- Collection entries:

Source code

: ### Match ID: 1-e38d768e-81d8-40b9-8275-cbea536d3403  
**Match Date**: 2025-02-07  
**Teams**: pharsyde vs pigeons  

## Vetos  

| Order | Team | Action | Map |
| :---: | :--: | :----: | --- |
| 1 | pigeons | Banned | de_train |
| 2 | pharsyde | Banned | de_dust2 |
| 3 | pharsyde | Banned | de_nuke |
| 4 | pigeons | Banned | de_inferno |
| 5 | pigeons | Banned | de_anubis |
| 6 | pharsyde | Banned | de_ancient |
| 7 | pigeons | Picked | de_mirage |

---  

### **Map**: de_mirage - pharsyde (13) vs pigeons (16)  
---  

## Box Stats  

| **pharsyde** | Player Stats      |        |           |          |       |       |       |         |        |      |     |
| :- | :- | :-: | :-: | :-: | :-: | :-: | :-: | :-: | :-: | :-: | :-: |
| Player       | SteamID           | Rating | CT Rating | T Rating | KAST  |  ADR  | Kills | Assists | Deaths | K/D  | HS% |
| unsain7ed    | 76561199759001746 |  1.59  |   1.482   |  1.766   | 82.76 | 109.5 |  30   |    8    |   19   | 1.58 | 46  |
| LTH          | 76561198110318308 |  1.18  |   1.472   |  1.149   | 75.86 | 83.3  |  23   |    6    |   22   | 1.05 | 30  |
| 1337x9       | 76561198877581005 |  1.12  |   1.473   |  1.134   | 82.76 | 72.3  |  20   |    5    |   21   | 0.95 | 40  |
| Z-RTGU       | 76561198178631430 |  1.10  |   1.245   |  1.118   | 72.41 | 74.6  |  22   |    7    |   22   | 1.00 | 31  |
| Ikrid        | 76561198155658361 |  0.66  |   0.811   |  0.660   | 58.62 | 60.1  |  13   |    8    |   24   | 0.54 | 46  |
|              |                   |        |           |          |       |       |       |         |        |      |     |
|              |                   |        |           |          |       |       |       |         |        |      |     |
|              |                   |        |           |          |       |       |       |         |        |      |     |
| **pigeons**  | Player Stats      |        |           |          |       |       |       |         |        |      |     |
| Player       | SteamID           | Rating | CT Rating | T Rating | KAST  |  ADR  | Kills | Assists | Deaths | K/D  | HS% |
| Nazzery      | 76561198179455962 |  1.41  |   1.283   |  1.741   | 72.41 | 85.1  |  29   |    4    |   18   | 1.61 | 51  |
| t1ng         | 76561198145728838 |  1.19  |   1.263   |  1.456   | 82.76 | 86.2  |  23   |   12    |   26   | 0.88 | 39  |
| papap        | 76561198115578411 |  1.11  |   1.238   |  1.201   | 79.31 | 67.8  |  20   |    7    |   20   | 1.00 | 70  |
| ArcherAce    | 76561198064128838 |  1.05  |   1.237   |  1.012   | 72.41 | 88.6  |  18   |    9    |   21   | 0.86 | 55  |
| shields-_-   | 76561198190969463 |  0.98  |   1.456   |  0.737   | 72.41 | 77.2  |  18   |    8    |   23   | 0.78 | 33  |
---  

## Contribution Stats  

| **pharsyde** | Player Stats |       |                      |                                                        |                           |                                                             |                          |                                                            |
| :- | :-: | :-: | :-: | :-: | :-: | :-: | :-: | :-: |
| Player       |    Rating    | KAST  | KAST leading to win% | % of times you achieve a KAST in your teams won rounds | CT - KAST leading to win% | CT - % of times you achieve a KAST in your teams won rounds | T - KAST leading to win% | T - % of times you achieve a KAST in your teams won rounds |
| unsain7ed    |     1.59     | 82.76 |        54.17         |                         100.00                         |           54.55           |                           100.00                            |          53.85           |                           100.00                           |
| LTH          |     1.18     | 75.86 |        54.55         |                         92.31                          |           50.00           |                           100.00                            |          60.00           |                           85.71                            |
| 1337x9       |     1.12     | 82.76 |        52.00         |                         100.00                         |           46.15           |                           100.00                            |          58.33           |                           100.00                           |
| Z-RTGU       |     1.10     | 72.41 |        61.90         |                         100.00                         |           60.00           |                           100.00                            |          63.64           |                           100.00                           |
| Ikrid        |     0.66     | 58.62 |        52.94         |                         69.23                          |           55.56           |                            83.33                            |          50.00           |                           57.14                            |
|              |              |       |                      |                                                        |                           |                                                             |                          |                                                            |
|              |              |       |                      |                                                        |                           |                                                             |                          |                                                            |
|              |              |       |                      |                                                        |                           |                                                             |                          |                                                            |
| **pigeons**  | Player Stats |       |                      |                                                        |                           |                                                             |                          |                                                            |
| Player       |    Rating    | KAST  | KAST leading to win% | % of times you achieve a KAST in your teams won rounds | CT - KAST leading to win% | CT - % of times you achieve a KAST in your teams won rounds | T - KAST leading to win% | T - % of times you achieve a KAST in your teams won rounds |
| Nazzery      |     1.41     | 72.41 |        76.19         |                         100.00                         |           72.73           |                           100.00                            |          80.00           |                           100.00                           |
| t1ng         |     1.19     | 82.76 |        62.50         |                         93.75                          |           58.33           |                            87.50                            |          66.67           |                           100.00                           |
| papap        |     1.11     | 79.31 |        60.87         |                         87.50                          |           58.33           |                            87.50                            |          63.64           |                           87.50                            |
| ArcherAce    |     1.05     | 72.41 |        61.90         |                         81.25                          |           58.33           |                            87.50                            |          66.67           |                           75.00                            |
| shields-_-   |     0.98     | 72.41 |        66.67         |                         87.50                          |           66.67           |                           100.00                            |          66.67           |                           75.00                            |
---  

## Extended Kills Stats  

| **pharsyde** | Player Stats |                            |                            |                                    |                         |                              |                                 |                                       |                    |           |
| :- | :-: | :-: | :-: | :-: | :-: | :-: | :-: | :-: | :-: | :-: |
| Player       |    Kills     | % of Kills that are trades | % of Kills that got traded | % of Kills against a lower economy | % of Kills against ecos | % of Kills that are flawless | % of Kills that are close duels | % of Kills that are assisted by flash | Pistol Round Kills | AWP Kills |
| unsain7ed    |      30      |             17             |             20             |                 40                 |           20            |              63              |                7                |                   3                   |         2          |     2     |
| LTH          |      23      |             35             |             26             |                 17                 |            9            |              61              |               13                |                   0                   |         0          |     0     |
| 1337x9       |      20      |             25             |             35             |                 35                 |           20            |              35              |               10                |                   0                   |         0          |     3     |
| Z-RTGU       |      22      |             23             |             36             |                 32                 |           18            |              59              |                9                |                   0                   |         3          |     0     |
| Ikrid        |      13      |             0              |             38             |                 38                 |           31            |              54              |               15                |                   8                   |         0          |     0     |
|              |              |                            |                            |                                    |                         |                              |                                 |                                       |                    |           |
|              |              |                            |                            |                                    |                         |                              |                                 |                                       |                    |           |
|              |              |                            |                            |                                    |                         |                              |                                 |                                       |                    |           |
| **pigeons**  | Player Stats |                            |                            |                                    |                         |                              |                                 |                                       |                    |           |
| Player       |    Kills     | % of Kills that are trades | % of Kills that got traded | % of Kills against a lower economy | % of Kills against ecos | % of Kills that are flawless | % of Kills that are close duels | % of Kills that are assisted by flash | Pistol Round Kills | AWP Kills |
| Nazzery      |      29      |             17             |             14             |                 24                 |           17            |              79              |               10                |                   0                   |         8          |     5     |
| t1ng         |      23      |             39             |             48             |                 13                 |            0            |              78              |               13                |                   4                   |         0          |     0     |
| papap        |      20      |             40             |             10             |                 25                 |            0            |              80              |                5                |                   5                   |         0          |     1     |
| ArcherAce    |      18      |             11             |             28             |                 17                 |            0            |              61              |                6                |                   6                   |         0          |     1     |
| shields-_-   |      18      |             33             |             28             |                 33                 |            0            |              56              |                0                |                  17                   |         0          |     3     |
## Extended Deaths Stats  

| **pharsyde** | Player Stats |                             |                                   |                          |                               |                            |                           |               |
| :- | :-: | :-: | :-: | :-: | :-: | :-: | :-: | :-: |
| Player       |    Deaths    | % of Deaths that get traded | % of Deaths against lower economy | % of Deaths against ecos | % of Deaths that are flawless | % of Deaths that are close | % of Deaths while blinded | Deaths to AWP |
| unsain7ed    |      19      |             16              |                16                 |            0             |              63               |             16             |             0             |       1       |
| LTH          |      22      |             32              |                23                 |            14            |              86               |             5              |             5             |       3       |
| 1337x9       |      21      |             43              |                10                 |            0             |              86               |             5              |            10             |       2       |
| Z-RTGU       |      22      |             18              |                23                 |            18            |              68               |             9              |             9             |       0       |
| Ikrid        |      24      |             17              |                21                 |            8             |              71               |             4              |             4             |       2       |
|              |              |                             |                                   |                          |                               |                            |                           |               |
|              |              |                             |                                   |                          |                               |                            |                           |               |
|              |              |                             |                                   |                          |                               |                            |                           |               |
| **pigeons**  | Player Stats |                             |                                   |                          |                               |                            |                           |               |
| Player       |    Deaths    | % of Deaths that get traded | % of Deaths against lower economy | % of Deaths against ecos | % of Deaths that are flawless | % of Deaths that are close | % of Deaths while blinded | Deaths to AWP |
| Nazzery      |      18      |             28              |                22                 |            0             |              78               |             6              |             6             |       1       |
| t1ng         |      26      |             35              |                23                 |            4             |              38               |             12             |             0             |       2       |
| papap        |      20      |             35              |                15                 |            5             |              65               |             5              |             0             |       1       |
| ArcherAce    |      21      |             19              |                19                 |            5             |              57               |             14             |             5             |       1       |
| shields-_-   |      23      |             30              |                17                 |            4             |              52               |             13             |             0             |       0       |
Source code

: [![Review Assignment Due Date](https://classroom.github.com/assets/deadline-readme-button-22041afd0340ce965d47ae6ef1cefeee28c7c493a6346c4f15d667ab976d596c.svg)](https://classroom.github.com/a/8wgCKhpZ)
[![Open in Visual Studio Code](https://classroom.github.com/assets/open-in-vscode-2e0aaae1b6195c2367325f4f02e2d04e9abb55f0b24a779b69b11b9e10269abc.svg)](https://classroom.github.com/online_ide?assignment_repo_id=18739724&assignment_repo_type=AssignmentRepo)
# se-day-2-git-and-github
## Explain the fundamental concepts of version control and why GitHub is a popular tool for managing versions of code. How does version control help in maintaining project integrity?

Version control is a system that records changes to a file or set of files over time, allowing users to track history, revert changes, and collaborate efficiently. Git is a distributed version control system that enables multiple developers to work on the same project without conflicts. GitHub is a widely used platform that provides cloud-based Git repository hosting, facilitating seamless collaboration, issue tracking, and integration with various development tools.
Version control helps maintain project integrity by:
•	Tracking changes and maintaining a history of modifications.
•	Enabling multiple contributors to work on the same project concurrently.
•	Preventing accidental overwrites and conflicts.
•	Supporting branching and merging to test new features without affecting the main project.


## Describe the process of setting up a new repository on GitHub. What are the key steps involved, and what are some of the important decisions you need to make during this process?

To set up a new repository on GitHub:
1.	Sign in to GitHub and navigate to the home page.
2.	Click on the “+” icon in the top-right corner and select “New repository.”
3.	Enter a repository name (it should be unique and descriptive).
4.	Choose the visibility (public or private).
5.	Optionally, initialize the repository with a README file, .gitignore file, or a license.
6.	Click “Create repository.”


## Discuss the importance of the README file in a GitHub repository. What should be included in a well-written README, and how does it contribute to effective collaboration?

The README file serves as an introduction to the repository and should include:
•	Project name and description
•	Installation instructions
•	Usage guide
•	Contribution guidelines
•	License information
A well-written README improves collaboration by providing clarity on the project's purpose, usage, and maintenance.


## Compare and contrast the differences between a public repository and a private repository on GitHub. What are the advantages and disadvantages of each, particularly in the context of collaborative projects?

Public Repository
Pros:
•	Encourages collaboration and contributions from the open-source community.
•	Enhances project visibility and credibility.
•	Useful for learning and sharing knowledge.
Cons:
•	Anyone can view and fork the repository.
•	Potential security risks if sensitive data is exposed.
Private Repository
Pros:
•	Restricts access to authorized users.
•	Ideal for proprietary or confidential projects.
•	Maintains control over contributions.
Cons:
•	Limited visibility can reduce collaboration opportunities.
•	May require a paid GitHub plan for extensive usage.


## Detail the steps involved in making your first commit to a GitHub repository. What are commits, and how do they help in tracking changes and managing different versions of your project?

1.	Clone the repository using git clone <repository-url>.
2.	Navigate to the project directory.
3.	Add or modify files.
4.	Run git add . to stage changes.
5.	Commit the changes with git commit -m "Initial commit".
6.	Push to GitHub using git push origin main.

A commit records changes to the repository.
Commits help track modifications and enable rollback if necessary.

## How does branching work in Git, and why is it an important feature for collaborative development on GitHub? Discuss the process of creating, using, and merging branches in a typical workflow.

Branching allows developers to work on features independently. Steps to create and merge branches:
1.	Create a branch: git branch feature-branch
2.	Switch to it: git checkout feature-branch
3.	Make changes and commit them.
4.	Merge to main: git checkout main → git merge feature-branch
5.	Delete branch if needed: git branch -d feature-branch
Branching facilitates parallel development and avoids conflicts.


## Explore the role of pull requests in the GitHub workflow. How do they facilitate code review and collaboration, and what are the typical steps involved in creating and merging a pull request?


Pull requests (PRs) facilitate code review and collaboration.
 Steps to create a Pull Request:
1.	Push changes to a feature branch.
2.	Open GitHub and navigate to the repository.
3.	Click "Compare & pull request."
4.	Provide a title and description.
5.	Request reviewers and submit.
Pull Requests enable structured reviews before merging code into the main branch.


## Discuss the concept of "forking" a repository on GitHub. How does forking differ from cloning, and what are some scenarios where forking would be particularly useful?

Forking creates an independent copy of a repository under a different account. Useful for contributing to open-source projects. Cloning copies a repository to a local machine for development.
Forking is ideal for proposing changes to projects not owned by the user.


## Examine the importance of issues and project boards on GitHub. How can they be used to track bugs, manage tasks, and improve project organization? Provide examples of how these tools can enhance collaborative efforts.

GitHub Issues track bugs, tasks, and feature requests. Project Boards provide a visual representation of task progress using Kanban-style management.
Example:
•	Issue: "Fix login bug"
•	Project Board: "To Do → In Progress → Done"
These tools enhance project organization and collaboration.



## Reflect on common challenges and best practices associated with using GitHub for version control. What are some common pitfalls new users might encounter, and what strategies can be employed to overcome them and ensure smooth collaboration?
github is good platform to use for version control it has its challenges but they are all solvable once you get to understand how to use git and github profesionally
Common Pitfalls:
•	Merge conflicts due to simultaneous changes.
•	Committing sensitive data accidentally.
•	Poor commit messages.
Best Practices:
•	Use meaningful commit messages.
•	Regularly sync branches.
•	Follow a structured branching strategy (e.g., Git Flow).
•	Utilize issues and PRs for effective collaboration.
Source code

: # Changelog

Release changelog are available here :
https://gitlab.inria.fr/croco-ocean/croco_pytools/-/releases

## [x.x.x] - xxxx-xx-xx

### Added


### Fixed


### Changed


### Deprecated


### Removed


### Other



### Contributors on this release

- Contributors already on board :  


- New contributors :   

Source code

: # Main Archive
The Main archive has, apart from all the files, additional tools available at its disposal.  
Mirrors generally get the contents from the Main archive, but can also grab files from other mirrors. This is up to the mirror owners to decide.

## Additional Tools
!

- Assignment: What is needed is every line from the beginning of the data up to and including the line with "75.86 | 83.3", given again word for word.

- Task response:
Source code

: ### Match ID: 1-e38d768e-81d8-40b9-8275-cbea536d3403  
**Match Date**: 2025-02-07  
**Teams**: pharsyde vs pigeons  

## Vetos  

| Order | Team | Action | Map |
| :---: | :--: | :----: | --- |
| 1 | pigeons | Banned | de_train |
| 2 | pharsyde | Banned | de_dust2 |
| 3 | pharsyde | Banned | de_nuke |
| 4 | pigeons | Banned | de_inferno |
| 5 | pigeons | Banned | de_anubis |
| 6 | pharsyde | Banned | de_ancient |
| 7 | pigeons | Picked | de_mirage |

---  

### **Map**: de_mirage - pharsyde (13) vs pigeons (16)  
---  

## Box Stats  

| **pharsyde** | Player Stats      |        |           |          |       |       |       |         |        |      |     |
| :- | :- | :-: | :-: | :-: | :-: | :-: | :-: | :-: | :-: | :-: | :-: |
| Player       | SteamID           | Rating | CT Rating | T Rating | KAST  |  ADR  | Kills | Assists | Deaths | K/D  | HS% |
| unsain7ed    | 76561199759001746 |  1.59  |   1.482   |  1.766   | 82.76 | 109.5 |  30   |    8    |   19   | 1.58 | 46  |
| LTH          | 76561198110318308 |  1.18  |   1.472   |  1.149   | 75.86 | 83.3  |  23   |    6    |   22   | 1.05 | 30  |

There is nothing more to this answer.